◆ Work instructions ◆
From the first line to the last, repeat the data exactly and drop the pictures.
*** Input records ***
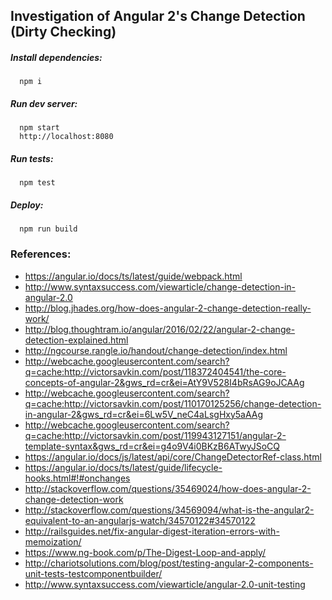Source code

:## Investigation of Angular 2's Change Detection (Dirty Checking)

##### Install dependencies:
```
  npm i
```
##### Run dev server:
```
  npm start
  http://localhost:8080
```
##### Run tests:
```
  npm test
```
##### Deploy:
```
  npm run build
```

### References:
  * https://angular.io/docs/ts/latest/guide/webpack.html
  * http://www.syntaxsuccess.com/viewarticle/change-detection-in-angular-2.0
  * http://blog.jhades.org/how-does-angular-2-change-detection-really-work/
  * http://blog.thoughtram.io/angular/2016/02/22/angular-2-change-detection-explained.html
  * http://ngcourse.rangle.io/handout/change-detection/index.html
  * http://webcache.googleusercontent.com/search?q=cache:http://victorsavkin.com/post/118372404541/the-core-concepts-of-angular-2&gws_rd=cr&ei=AtY9V528I4bRsAG9oJCAAg
  * http://webcache.googleusercontent.com/search?q=cache:http://victorsavkin.com/post/110170125256/change-detection-in-angular-2&gws_rd=cr&ei=6Lw5V_neC4aLsgHxy5aAAg
  * http://webcache.googleusercontent.com/search?q=cache:http://victorsavkin.com/post/119943127151/angular-2-template-syntax&gws_rd=cr&ei=g4o9V4i0BKzB6ATwyJSoCQ
  * https://angular.io/docs/js/latest/api/core/ChangeDetectorRef-class.html
  * https://angular.io/docs/ts/latest/guide/lifecycle-hooks.html#!#onchanges
  * http://stackoverflow.com/questions/35469024/how-does-angular-2-change-detection-work
  * http://stackoverflow.com/questions/34569094/what-is-the-angular2-equivalent-to-an-angularjs-watch/34570122#34570122
  * http://railsguides.net/fix-angular-digest-iteration-errors-with-memoization/
  * https://www.ng-book.com/p/The-Digest-Loop-and-apply/
  * http://chariotsolutions.com/blog/post/testing-angular-2-components-unit-tests-testcomponentbuilder/
  * http://www.syntaxsuccess.com/viewarticle/angular-2.0-unit-testing
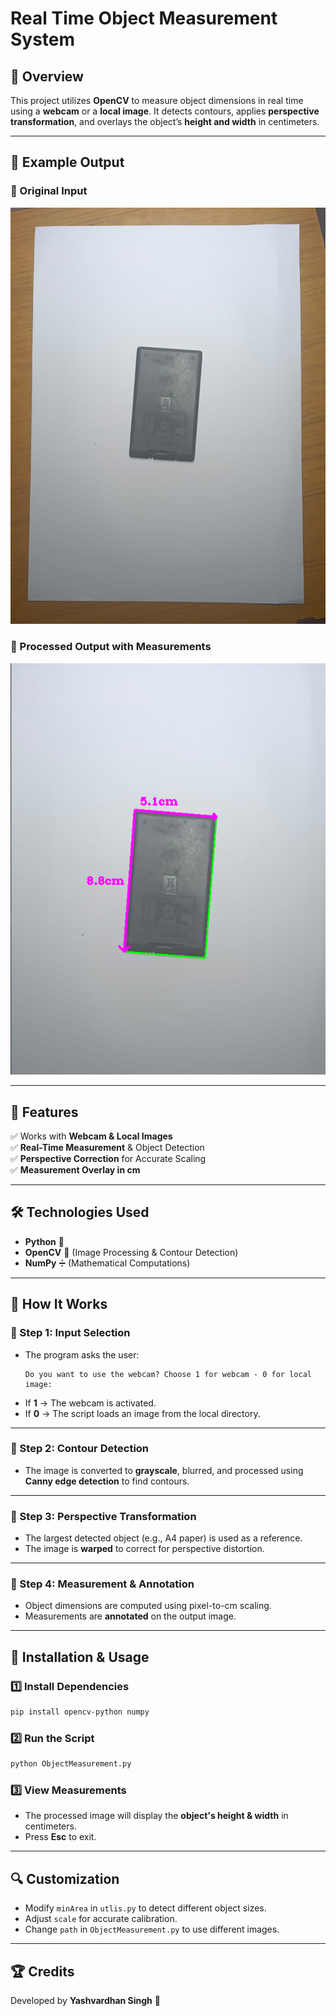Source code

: # Real Time Object Measurement System


## 📌 Overview  
This project utilizes **OpenCV** to measure object dimensions in real time using a **webcam** or a **local image**. It detects contours, applies **perspective transformation**, and overlays the object’s **height and width** in centimeters.  

---

## 📸 Example Output  

### 🔹 Original Input  
![Original Image](1.jpg)  

### 🔹 Processed Output with Measurements  
![Processed Image](1-result.png)  

---

## 🔧 Features  
✅ Works with **Webcam & Local Images**  
✅ **Real-Time Measurement** & Object Detection  
✅ **Perspective Correction** for Accurate Scaling  
✅ **Measurement Overlay in cm**  

---

## 🛠️ Technologies Used  
- **Python** 🐍  
- **OpenCV** 🎥 (Image Processing & Contour Detection)  
- **NumPy** ➗ (Mathematical Computations)  

---

## 🚀 How It Works  

### 🔹 Step 1: Input Selection  
- The program asks the user:  
  ```
  Do you want to use the webcam? Choose 1 for webcam - 0 for local image:
  ```
- If **1** → The webcam is activated.  
- If **0** → The script loads an image from the local directory.  


---

### 🔹 Step 2: Contour Detection  
- The image is converted to **grayscale**, blurred, and processed using **Canny edge detection** to find contours.  
 

---

### 🔹 Step 3: Perspective Transformation  
- The largest detected object (e.g., A4 paper) is used as a reference.  
- The image is **warped** to correct for perspective distortion.  


---

### 🔹 Step 4: Measurement & Annotation  
- Object dimensions are computed using pixel-to-cm scaling.  
- Measurements are **annotated** on the output image.  


---

## 📌 Installation & Usage  

### 1️⃣ Install Dependencies  
```bash
pip install opencv-python numpy
```  

### 2️⃣ Run the Script  
```bash
python ObjectMeasurement.py
```  

### 3️⃣ View Measurements  
- The processed image will display the **object's height & width** in centimeters.  
- Press **Esc** to exit.  

---

## 🔍 Customization  
- Modify `minArea` in `utlis.py` to detect different object sizes.  
- Adjust `scale` for accurate calibration.  
- Change `path` in `ObjectMeasurement.py` to use different images.  

---

## 🏆 Credits  
Developed by **Yashvardhan Singh** 🎯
*** End of Input records ***
◆ Output ◆
Source code

:## Investigation of Angular 2's Change Detection (Dirty Checking)

##### Install dependencies:
```
  npm i
```
##### Run dev server:
```
  npm start
  http://localhost:8080
```
##### Run tests:
```
  npm test
```
##### Deploy:
```
  npm run build
```

### References:
  * https://angular.io/docs/ts/latest/guide/webpack.html
  * http://www.syntaxsuccess.com/viewarticle/change-detection-in-angular-2.0
  * http://blog.jhades.org/how-does-angular-2-change-detection-really-work/
  * http://blog.thoughtram.io/angular/2016/02/22/angular-2-change-detection-explained.html
  * http://ngcourse.rangle.io/handout/change-detection/index.html
  * http://webcache.googleusercontent.com/search?q=cache:http://victorsavkin.com/post/118372404541/the-core-concepts-of-angular-2&gws_rd=cr&ei=AtY9V528I4bRsAG9oJCAAg
  * http://webcache.googleusercontent.com/search?q=cache:http://victorsavkin.com/post/110170125256/change-detection-in-angular-2&gws_rd=cr&ei=6Lw5V_neC4aLsgHxy5aAAg
  * http://webcache.googleusercontent.com/search?q=cache:http://victorsavkin.com/post/119943127151/angular-2-template-syntax&gws_rd=cr&ei=g4o9V4i0BKzB6ATwyJSoCQ
  * https://angular.io/docs/js/latest/api/core/ChangeDetectorRef-class.html
  * https://angular.io/docs/ts/latest/guide/lifecycle-hooks.html#!#onchanges
  * http://stackoverflow.com/questions/35469024/how-does-angular-2-change-detection-work
  * http://stackoverflow.com/questions/34569094/what-is-the-angular2-equivalent-to-an-angularjs-watch/34570122#34570122
  * http://railsguides.net/fix-angular-digest-iteration-errors-with-memoization/
  * https://www.ng-book.com/p/The-Digest-Loop-and-apply/
  * http://chariotsolutions.com/blog/post/testing-angular-2-components-unit-tests-testcomponentbuilder/
  * http://www.syntaxsuccess.com/viewarticle/angular-2.0-unit-testing
Source code

: # Real Time Object Measurement System


## 📌 Overview  
This project utilizes **OpenCV** to measure object dimensions in real time using a **webcam** or a **local image**. It detects contours, applies **perspective transformation**, and overlays the object’s **height and width** in centimeters.  

---

## 📸 Example Output  

### 🔹 Original Input  
![Original Image](1.jpg)  

### 🔹 Processed Output with Measurements  
![Processed Image](1-result.png)  

---

## 🔧 Features  
✅ Works with **Webcam & Local Images**  
✅ **Real-Time Measurement** & Object Detection  
✅ **Perspective Correction** for Accurate Scaling  
✅ **Measurement Overlay in cm**  

---

## 🛠️ Technologies Used  
- **Python** 🐍  
- **OpenCV** 🎥 (Image Processing & Contour Detection)  
- **NumPy** ➗ (Mathematical Computations)  

---

## 🚀 How It Works  

### 🔹 Step 1: Input Selection  
- The program asks the user:  
  ```
  Do you want to use the webcam? Choose 1 for webcam - 0 for local image:
  ```
- If **1** → The webcam is activated.  
- If **0** → The script loads an image from the local directory.  


---

### 🔹 Step 2: Contour Detection  
- The image is converted to **grayscale**, blurred, and processed using **Canny edge detection** to find contours.  
 

---

### 🔹 Step 3: Perspective Transformation  
- The largest detected object (e.g., A4 paper) is used as a reference.  
- The image is **warped** to correct for perspective distortion.  


---

### 🔹 Step 4: Measurement & Annotation  
- Object dimensions are computed using pixel-to-cm scaling.  
- Measurements are **annotated** on the output image.  


---

## 📌 Installation & Usage  

### 1️⃣ Install Dependencies  
```bash
pip install opencv-python numpy
```  

### 2️⃣ Run the Script  
```bash
python ObjectMeasurement.py
```  

### 3️⃣ View Measurements  
- The processed image will display the **object's height & width** in centimeters.  
- Press **Esc** to exit.  

---

## 🔍 Customization  
- Modify `minArea` in `utlis.py` to detect different object sizes.  
- Adjust `scale` for accurate calibration.  
- Change `path` in `ObjectMeasurement.py` to use different images.  

---

## 🏆 Credits  
Developed by **Yashvardhan Singh** 🎯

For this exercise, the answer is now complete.